# [PROMPT]
Everything from the first line of the records below through the line containing "as a small part" is to be retyped exactly; leave out the rest.

# [SOURCE MATERIAL]
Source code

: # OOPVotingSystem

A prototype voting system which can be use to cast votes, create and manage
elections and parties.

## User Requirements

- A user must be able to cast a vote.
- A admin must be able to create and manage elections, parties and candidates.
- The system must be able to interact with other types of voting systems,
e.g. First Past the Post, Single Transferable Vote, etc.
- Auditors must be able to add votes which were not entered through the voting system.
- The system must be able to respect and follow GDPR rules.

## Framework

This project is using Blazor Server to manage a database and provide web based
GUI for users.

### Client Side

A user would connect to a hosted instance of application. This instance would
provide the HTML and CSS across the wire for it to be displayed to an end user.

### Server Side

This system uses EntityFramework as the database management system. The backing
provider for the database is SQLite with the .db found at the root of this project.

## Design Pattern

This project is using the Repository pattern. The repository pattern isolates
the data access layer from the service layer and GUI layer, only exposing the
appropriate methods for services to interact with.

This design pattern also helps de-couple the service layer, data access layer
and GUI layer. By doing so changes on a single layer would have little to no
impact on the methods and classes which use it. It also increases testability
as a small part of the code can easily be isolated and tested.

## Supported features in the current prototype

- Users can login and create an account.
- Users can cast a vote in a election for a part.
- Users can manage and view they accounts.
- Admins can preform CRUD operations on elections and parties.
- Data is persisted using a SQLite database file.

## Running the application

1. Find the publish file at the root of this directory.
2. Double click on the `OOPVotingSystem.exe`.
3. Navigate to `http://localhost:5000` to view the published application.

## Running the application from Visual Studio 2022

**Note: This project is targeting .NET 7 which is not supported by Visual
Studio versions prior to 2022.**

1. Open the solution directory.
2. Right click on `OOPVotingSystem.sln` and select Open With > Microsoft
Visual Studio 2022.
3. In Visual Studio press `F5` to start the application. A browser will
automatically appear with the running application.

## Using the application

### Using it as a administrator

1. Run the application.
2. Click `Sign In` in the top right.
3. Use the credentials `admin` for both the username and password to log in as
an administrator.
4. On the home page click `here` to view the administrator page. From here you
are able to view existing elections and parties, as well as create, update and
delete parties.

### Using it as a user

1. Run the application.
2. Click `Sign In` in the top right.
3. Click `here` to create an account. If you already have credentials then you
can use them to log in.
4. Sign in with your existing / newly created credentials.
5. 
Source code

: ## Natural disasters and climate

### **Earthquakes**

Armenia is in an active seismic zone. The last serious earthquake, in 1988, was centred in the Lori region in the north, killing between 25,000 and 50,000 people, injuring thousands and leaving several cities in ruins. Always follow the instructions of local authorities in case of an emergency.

# [EXERCISE ANSWER]
Source code

: # OOPVotingSystem

A prototype voting system which can be use to cast votes, create and manage
elections and parties.

## User Requirements

- A user must be able to cast a vote.
- A admin must be able to create and manage elections, parties and candidates.
- The system must be able to interact with other types of voting systems,
e.g. First Past the Post, Single Transferable Vote, etc.
- Auditors must be able to add votes which were not entered through the voting system.
- The system must be able to respect and follow GDPR rules.

## Framework

This project is using Blazor Server to manage a database and provide web based
GUI for users.

### Client Side

A user would connect to a hosted instance of application. This instance would
provide the HTML and CSS across the wire for it to be displayed to an end user.

### Server Side

This system uses EntityFramework as the database management system. The backing
provider for the database is SQLite with the .db found at the root of this project.

## Design Pattern

This project is using the Repository pattern. The repository pattern isolates
the data access layer from the service layer and GUI layer, only exposing the
appropriate methods for services to interact with.

This design pattern also helps de-couple the service layer, data access layer
and GUI layer. By doing so changes on a single layer would have little to no
impact on the methods and classes which use it. It also increases testability
as a small part of the code can easily be isolated and tested.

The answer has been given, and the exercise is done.